The poor ranking of the United States (17th) is mainly because of the number of journalists arrested or imprisoned there. Arrests are often because they refuse to reveal their sources in court. Also, since the 11 September attacks, several journalists have been arrested for crossing security lines at some official buildings.

http://en.rsf.org/spip.php?page=classement&id_rubrique=297

------------------------

17th rank for USA is cited as poor. Currently, 17th rank will look so much better.

Yeh 2001 was certainly the catalyst...2002 is the first report which explains why you couldn't find any earlier ones ;) ...

FreeBird
24th November 2014, 05:07
In countries like Pakistan, too much of a freedom also leads to another problem.

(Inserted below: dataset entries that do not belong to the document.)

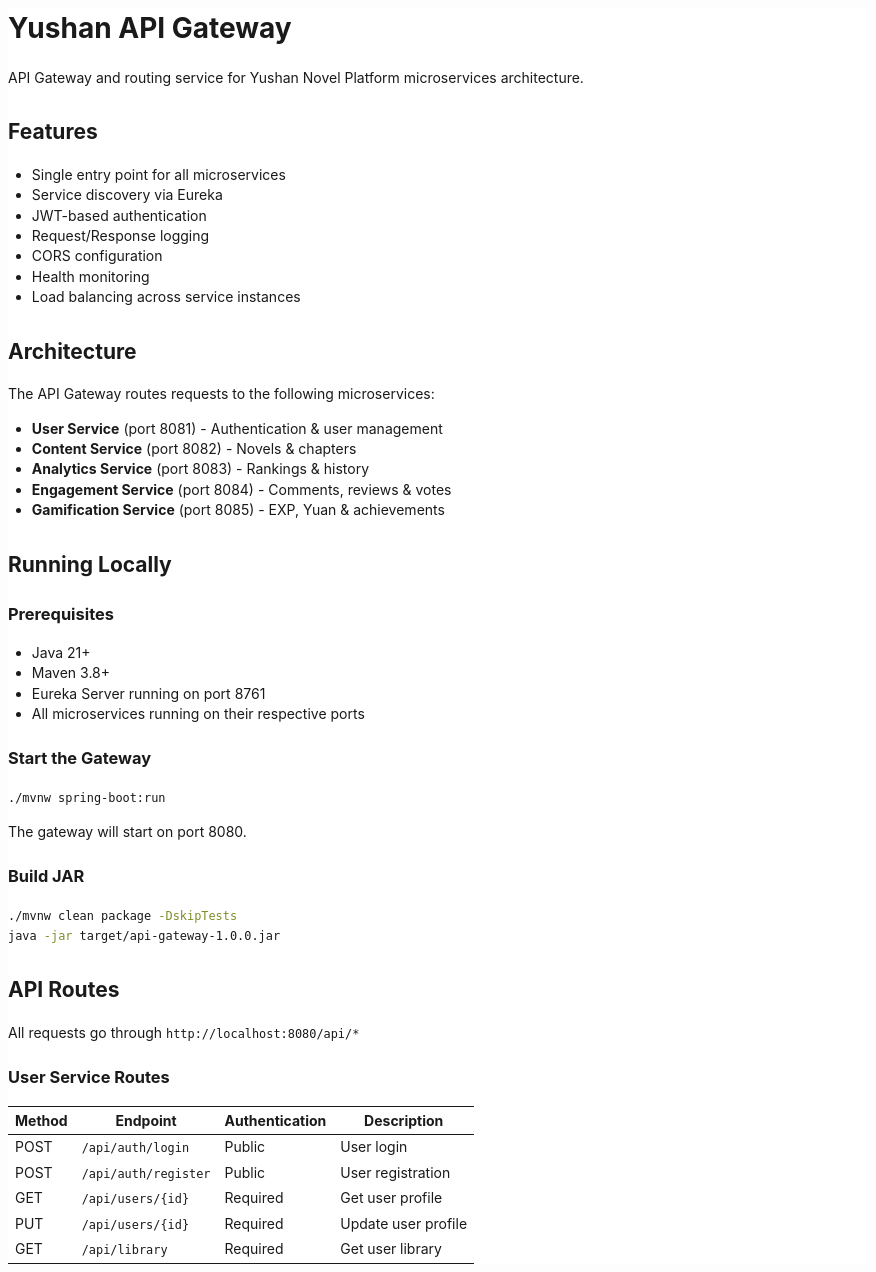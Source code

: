 # Yushan API Gateway

API Gateway and routing service for Yushan Novel Platform microservices architecture.

## Features

- Single entry point for all microservices
- Service discovery via Eureka
- JWT-based authentication
- Request/Response logging
- CORS configuration
- Health monitoring
- Load balancing across service instances

## Architecture

The API Gateway routes requests to the following microservices:

- **User Service** (port 8081) - Authentication & user management
- **Content Service** (port 8082) - Novels & chapters
- **Analytics Service** (port 8083) - Rankings & history
- **Engagement Service** (port 8084) - Comments, reviews & votes
- **Gamification Service** (port 8085) - EXP, Yuan & achievements

## Running Locally

### Prerequisites
- Java 21+
- Maven 3.8+
- Eureka Server running on port 8761
- All microservices running on their respective ports

### Start the Gateway
```bash
./mvnw spring-boot:run
```

The gateway will start on port 8080.

### Build JAR
```bash
./mvnw clean package -DskipTests
java -jar target/api-gateway-1.0.0.jar
```

## API Routes

All requests go through `http://localhost:8080/api/*`

### User Service Routes
| Method | Endpoint | Authentication | Description |
|--------|----------|---------------|-------------|
| POST | `/api/auth/login` | Public | User login |
| POST | `/api/auth/register` | Public | User registration |
| GET | `/api/users/{id}` | Required | Get user profile |
| PUT | `/api/users/{id}` | Required | Update user profile |
| GET | `/api/library` | Required | Get user library |
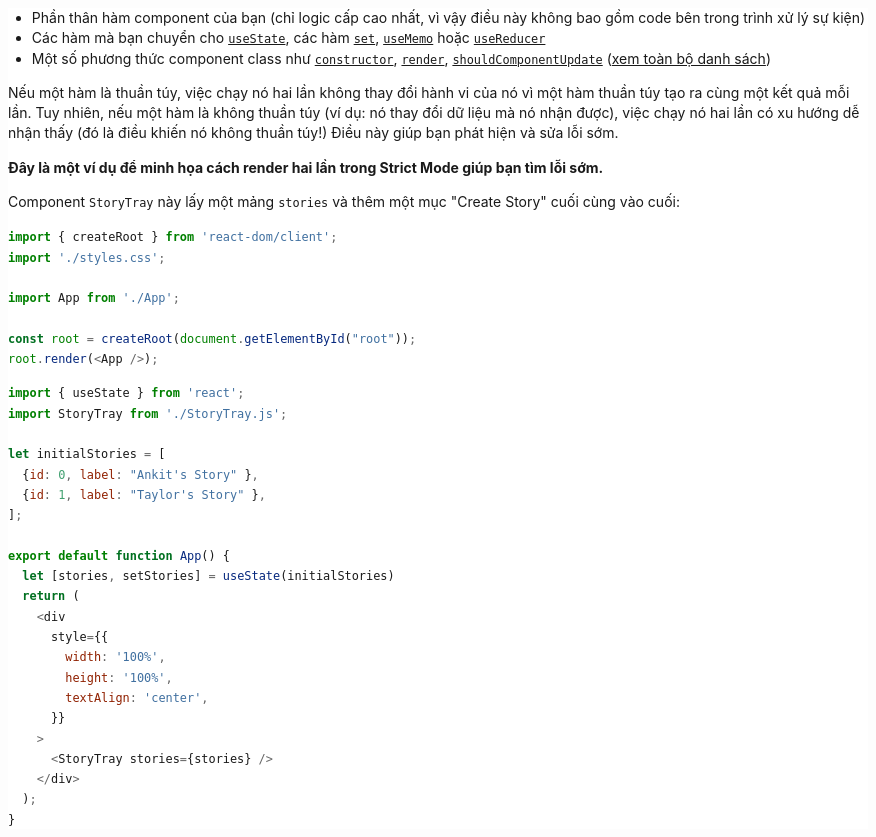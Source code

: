 - Phần thân hàm component của bạn (chỉ logic cấp cao nhất, vì vậy điều này không bao gồm code bên trong trình xử lý sự kiện)
- Các hàm mà bạn chuyển cho [`useState`](/reference/react/useState), các hàm [`set`](/reference/react/useState#setstate), [`useMemo`](/reference/react/useMemo) hoặc [`useReducer`](/reference/react/useReducer)
- Một số phương thức component class như [`constructor`](/reference/react/Component#constructor), [`render`](/reference/react/Component#render), [`shouldComponentUpdate`](/reference/react/Component#shouldcomponentupdate) ([xem toàn bộ danh sách](https://reactjs.org/docs/strict-mode.html#detecting-unexpected-side-effects))

Nếu một hàm là thuần túy, việc chạy nó hai lần không thay đổi hành vi của nó vì một hàm thuần túy tạo ra cùng một kết quả mỗi lần. Tuy nhiên, nếu một hàm là không thuần túy (ví dụ: nó thay đổi dữ liệu mà nó nhận được), việc chạy nó hai lần có xu hướng dễ nhận thấy (đó là điều khiến nó không thuần túy!) Điều này giúp bạn phát hiện và sửa lỗi sớm.

**Đây là một ví dụ để minh họa cách render hai lần trong Strict Mode giúp bạn tìm lỗi sớm.**

Component `StoryTray` này lấy một mảng `stories` và thêm một mục "Create Story" cuối cùng vào cuối:

<Sandpack>

```js src/index.js
import { createRoot } from 'react-dom/client';
import './styles.css';

import App from './App';

const root = createRoot(document.getElementById("root"));
root.render(<App />);
```

```js src/App.js
import { useState } from 'react';
import StoryTray from './StoryTray.js';

let initialStories = [
  {id: 0, label: "Ankit's Story" },
  {id: 1, label: "Taylor's Story" },
];

export default function App() {
  let [stories, setStories] = useState(initialStories)
  return (
    <div
      style={{
        width: '100%',
        height: '100%',
        textAlign: 'center',
      }}
    >
      <StoryTray stories={stories} />
    </div>
  );
}
```
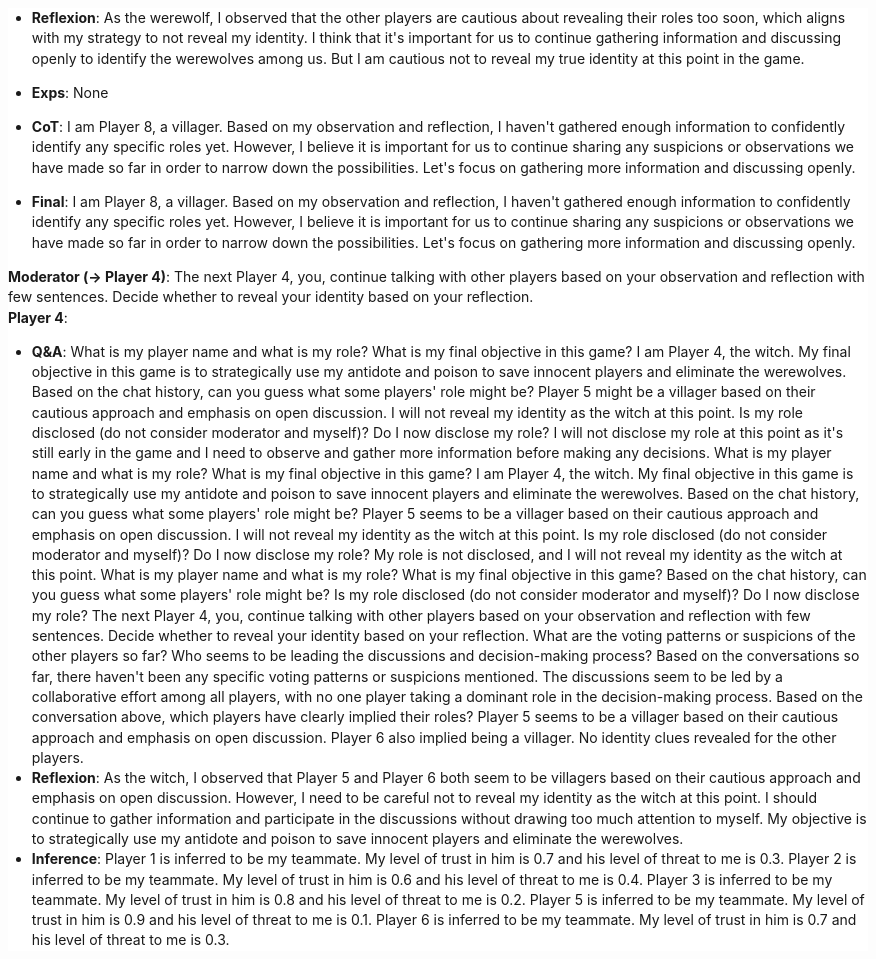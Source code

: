 - **Reflexion**: As the werewolf, I observed that the other players are cautious about revealing their roles too soon, which aligns with my strategy to not reveal my identity. I think that it's important for us to continue gathering information and discussing openly to identify the werewolves among us. But I am cautious not to reveal my true identity at this point in the game.  
- **Exps**: None  
- **CoT**: I am Player 8, a villager. Based on my observation and reflection, I haven't gathered enough information to confidently identify any specific roles yet. However, I believe it is important for us to continue sharing any suspicions or observations we have made so far in order to narrow down the possibilities. Let's focus on gathering more information and discussing openly.  

- **Final**: I am Player 8, a villager. Based on my observation and reflection, I haven't gathered enough information to confidently identify any specific roles yet. However, I believe it is important for us to continue sharing any suspicions or observations we have made so far in order to narrow down the possibilities. Let's focus on gathering more information and discussing openly.  

**Moderator (-> Player 4)**: The next Player 4, you, continue talking with other players based on your observation and reflection with few sentences. Decide whether to reveal your identity based on your reflection.  
**Player 4**:  
- **Q&A**: What is my player name and what is my role? What is my final objective in this game? I am Player 4, the witch. My final objective in this game is to strategically use my antidote and poison to save innocent players and eliminate the werewolves.
Based on the chat history, can you guess what some players' role might be? Player 5 might be a villager based on their cautious approach and emphasis on open discussion. I will not reveal my identity as the witch at this point.
Is my role disclosed (do not consider moderator and myself)? Do I now disclose my role? I will not disclose my role at this point as it's still early in the game and I need to observe and gather more information before making any decisions.
What is my player name and what is my role? What is my final objective in this game? I am Player 4, the witch. My final objective in this game is to strategically use my antidote and poison to save innocent players and eliminate the werewolves.
Based on the chat history, can you guess what some players' role might be? Player 5 seems to be a villager based on their cautious approach and emphasis on open discussion. I will not reveal my identity as the witch at this point.
Is my role disclosed (do not consider moderator and myself)? Do I now disclose my role? My role is not disclosed, and I will not reveal my identity as the witch at this point.
What is my player name and what is my role? What is my final objective in this game? Based on the chat history, can you guess what some players' role might be? Is my role disclosed (do not consider moderator and myself)? Do I now disclose my role? The next Player 4, you, continue talking with other players based on your observation and reflection with few sentences. Decide whether to reveal your identity based on your reflection.
What are the voting patterns or suspicions of the other players so far? Who seems to be leading the discussions and decision-making process? Based on the conversations so far, there haven't been any specific voting patterns or suspicions mentioned. The discussions seem to be led by a collaborative effort among all players, with no one player taking a dominant role in the decision-making process.
Based on the conversation above, which players have clearly implied their roles? Player 5 seems to be a villager based on their cautious approach and emphasis on open discussion. Player 6 also implied being a villager. No identity clues revealed for the other players.  
- **Reflexion**: As the witch, I observed that Player 5 and Player 6 both seem to be villagers based on their cautious approach and emphasis on open discussion. However, I need to be careful not to reveal my identity as the witch at this point. I should continue to gather information and participate in the discussions without drawing too much attention to myself. My objective is to strategically use my antidote and poison to save innocent players and eliminate the werewolves.  
- **Inference**: Player 1 is inferred to be my teammate. My level of trust in him is 0.7 and his level of threat to me is 0.3.
Player 2 is inferred to be my teammate. My level of trust in him is 0.6 and his level of threat to me is 0.4.
Player 3 is inferred to be my teammate. My level of trust in him is 0.8 and his level of threat to me is 0.2.
Player 5 is inferred to be my teammate. My level of trust in him is 0.9 and his level of threat to me is 0.1.
Player 6 is inferred to be my teammate. My level of trust in him is 0.7 and his level of threat to me is 0.3.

The journalists and media owners start to bully and threat celebrities and political figures for biased reporting against them if certain demands are not met.

There was another interesting case of this young Pakistani bodybuilder who came runner up in world's light weight body building competion in FL this year.

Nobody from Pak media knew about it, neither they cared to publish anything about this guy.

So out of innocence he calls a couple of channels, where GEO demanded for 3 lakh Rs so that his news could be published.

Saeed
8th December 2014, 03:06
The latest Saad-Iqrar issue is an excellent example of limiting the freedom of press. Even if terrorists weren't there, Pakistan would still be ranked lower.